Enfin, les télomérases. Les télomères sont des structures spécialisées nécessaires à la protection des extrémités des chromosomes contre les dégradations induites par le processus de réparation de l'ADN. S'ensuit une usure jusqu'au point de vieillissement de la cellule. Le stress chronique a également un effet sur leur longueur. La télomérase, qui serait une sorte de camion de livraison de la maison mère vers le magasin de pièces détachées, allonge le télomère.
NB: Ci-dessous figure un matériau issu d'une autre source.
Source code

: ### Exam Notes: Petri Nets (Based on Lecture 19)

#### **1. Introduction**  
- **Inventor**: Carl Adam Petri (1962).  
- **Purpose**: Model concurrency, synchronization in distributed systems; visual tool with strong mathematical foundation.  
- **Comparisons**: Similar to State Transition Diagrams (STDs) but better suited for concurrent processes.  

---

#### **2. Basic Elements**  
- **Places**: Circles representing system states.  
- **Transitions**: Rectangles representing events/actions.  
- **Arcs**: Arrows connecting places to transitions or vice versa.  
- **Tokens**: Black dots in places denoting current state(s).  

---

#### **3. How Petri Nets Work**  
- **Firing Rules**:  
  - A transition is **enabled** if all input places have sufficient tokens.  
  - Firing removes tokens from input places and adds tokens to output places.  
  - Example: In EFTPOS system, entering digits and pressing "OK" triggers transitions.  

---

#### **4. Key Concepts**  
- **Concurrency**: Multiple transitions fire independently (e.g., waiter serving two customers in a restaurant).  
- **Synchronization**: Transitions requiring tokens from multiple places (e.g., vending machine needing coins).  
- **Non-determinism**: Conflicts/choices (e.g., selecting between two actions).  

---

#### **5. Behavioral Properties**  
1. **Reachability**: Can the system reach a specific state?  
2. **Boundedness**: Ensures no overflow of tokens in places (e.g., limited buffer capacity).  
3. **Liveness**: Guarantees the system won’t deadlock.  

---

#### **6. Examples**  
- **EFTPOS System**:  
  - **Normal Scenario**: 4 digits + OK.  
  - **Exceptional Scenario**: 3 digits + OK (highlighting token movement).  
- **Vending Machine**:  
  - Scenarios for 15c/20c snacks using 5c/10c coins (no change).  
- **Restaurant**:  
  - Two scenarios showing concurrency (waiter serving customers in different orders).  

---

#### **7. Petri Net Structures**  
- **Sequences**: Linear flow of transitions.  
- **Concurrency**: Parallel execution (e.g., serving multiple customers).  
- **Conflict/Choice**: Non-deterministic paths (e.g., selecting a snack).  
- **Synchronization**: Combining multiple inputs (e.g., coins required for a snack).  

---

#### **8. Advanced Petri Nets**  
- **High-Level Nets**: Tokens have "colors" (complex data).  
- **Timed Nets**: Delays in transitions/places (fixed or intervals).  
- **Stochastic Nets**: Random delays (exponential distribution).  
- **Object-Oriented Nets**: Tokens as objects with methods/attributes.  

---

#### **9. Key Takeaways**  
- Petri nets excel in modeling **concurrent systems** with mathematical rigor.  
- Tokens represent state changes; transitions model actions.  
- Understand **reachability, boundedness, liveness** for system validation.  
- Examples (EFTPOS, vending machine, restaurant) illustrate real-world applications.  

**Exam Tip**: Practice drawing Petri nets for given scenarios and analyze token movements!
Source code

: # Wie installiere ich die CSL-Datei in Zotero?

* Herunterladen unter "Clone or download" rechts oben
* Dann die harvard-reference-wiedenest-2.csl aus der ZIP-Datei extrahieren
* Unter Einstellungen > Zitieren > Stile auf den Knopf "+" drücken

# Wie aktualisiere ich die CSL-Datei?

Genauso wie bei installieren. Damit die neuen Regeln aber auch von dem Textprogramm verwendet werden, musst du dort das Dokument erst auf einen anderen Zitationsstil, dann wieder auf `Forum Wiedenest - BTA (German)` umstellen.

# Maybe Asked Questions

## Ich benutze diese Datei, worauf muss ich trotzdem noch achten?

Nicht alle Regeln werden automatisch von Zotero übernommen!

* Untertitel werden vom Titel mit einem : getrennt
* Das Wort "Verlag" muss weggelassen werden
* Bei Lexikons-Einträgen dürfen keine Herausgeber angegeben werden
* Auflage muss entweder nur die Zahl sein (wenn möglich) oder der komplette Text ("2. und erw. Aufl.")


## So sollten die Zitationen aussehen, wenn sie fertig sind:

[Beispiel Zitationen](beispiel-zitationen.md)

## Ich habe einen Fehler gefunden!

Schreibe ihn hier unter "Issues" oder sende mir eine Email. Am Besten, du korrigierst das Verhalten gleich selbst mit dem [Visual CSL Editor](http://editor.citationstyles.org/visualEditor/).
Mais il n'existe à ce jour aucune substance de prescription courante ayant une activité prouvée sur la présence de télomérase.


Pourquoi cet intérêt pour les produits anti-âge et comment s'y retrouver dans ce marché gigantesque ?

Car il n'y a pas encore de vraies réponses pour les maladies chroniques comme le cancer et les maladies auto-immunes. L'esprit et l'émotion exercent une influence forte sur le bien-être corporel et le siècle dernier a vu doubler l'espérance de vie. Les gens ont pris conscience que vivre vieux c'est bien, mais vivre en bonne santé, c'est encore mieux. Le XXe siècle voulait ajouter des années à la vie alors que le XXIe voudrait ajouter de la vie, du bien-être et de la santé à ces années. À travers les compléments alimentaires, tous souhaitent un bien et mieux-vieillir en santé corporelle, avec moins de douleurs et surtout, une parfaite conscience du monde, une mémoire, des échanges avec les autres, car c'est la base de la richesse émotionnelle et sociale. Or il n'existe pas de molécule qui puisse affirmer pouvoir freiner ou inverser un processus de vieillissement.

Vieillir n'est pas forcément déchoir. Bien sûr, le corps se transforme et devient moins puissant. Si chaque jour, des millions de neurones meurent, ils maintiennent et favorisent les connexions entre les neurones restants. Il ne faut pas lutter contre le vieillissement, mais contre ce qui rend l'âge maladif et va affaiblir notre cœur, nos vaisseaux et donc notre cerveau. Le complément alimentaire y participe.